Fischer remarked that it may be counterproductive for the bank to give markets too much forward guidance when it comes to raising interest rates.
His comments could indicate that the bank will not provide much warning once they've made a decision about the timing of a rate hike. Fischer also confirmed that the bank was planning to raise rates some time in 2015.
Forecasts for the timing of a rate increase have become increasingly cloudy as the bank's rhetoric suggests that even the central bankers themselves are unsure about when to act.
Economists at JP Morgan are betting on a September hike, but others are more optimistic with June forecasts.
Data To Be The Market Focus
Although no one can be sure of when the bank will act, investors will be keeping a close eye on the spate of data due out this month for a better picture of the U.S.' economic health.
Fourth quarter GDP figures out last week showed that the U.S. economy didn't improve as quickly as economists had predicted; the report showed that the U.S. economy grew at a 2.2 percent annual pace, lower than the 2.6 percent most had forecast.

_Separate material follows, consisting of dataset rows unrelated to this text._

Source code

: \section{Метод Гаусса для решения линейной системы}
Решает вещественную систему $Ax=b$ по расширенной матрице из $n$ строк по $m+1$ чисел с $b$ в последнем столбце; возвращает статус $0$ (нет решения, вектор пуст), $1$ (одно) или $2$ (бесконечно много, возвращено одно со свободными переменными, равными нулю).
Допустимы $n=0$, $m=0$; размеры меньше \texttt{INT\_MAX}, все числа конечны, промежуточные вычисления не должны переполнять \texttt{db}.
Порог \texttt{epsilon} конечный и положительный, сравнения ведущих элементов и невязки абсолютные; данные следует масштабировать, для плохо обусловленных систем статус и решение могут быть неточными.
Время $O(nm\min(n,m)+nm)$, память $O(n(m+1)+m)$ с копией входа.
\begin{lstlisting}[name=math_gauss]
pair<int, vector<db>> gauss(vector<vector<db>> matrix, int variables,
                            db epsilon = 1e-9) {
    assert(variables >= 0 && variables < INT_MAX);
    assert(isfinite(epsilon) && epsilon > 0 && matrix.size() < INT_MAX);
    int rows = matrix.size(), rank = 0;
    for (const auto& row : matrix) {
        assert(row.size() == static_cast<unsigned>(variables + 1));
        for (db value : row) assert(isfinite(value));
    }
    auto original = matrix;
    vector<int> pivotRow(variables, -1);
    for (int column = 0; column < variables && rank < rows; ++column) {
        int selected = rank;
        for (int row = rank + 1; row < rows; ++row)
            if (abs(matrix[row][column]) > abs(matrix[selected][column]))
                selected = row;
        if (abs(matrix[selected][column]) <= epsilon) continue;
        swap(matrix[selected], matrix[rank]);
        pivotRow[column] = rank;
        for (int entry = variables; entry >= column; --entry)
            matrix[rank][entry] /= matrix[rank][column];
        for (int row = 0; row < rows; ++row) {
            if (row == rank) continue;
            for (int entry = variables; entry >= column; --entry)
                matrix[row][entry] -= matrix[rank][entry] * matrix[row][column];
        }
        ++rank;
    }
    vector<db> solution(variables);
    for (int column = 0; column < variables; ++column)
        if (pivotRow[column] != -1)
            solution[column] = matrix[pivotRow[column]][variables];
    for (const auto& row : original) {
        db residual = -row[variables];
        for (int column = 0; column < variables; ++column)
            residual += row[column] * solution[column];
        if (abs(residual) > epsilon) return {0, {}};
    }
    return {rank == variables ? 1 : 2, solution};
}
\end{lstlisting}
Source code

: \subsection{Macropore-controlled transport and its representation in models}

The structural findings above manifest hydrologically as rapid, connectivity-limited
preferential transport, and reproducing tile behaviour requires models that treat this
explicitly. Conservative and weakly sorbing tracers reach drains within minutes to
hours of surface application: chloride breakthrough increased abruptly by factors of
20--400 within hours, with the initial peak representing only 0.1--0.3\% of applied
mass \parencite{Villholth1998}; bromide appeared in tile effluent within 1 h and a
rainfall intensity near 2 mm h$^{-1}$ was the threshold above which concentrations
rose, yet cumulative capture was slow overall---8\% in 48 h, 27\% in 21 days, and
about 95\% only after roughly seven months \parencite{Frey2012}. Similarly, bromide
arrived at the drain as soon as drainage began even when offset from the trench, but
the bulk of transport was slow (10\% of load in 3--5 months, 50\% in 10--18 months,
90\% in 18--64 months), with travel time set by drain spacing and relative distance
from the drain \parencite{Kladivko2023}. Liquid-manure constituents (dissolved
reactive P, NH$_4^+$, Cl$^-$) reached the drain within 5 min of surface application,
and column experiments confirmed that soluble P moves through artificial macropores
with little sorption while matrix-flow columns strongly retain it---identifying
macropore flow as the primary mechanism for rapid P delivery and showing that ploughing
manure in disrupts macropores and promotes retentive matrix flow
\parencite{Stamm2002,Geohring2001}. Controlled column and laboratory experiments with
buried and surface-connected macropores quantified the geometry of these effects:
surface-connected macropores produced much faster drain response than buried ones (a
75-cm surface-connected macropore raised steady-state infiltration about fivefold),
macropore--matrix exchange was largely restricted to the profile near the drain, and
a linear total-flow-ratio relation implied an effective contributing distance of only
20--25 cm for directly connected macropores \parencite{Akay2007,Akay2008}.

Despite disappointing fourth quarter GDP figures, most expect that the U.S. economy will continue on a positive trajectory through the first quarter.
This week will be packed with valuable economic data that will provide some insight into the nation's first quarter performance, but the most closely watched release will be the Labor Department's unemployment report— due out on Friday.
The figures will give markets a better idea about the state of the U.S. labor market, a good indication of the pace of the nation's of recovery.